··· RECORDS TO PROCESS

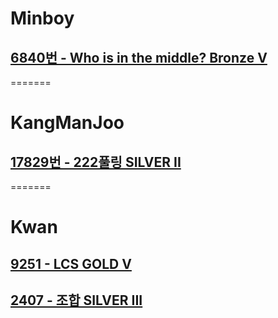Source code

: # Minboy
## [6840번 - Who is in the middle? Bronze V](https://www.acmicpc.net/problem/6840)
=======
# KangManJoo
## [17829번 - 222풀링 SILVER II](https://www.acmicpc.net/problem/17829)
=======
# Kwan
## [9251 - LCS GOLD V](https://www.acmicpc.net/problem/9251)
## [2407 - 조합 SILVER III](https://www.acmicpc.net/problem/2407)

······

TASK GOAL » What lines in the entries contain "SILVER"? Report each one by copying it.

FINISHED EXERCISE »
## [17829번 - 222풀링 SILVER II](https://www.acmicpc.net/problem/17829)
## [2407 - 조합 SILVER III](https://www.acmicpc.net/problem/2407)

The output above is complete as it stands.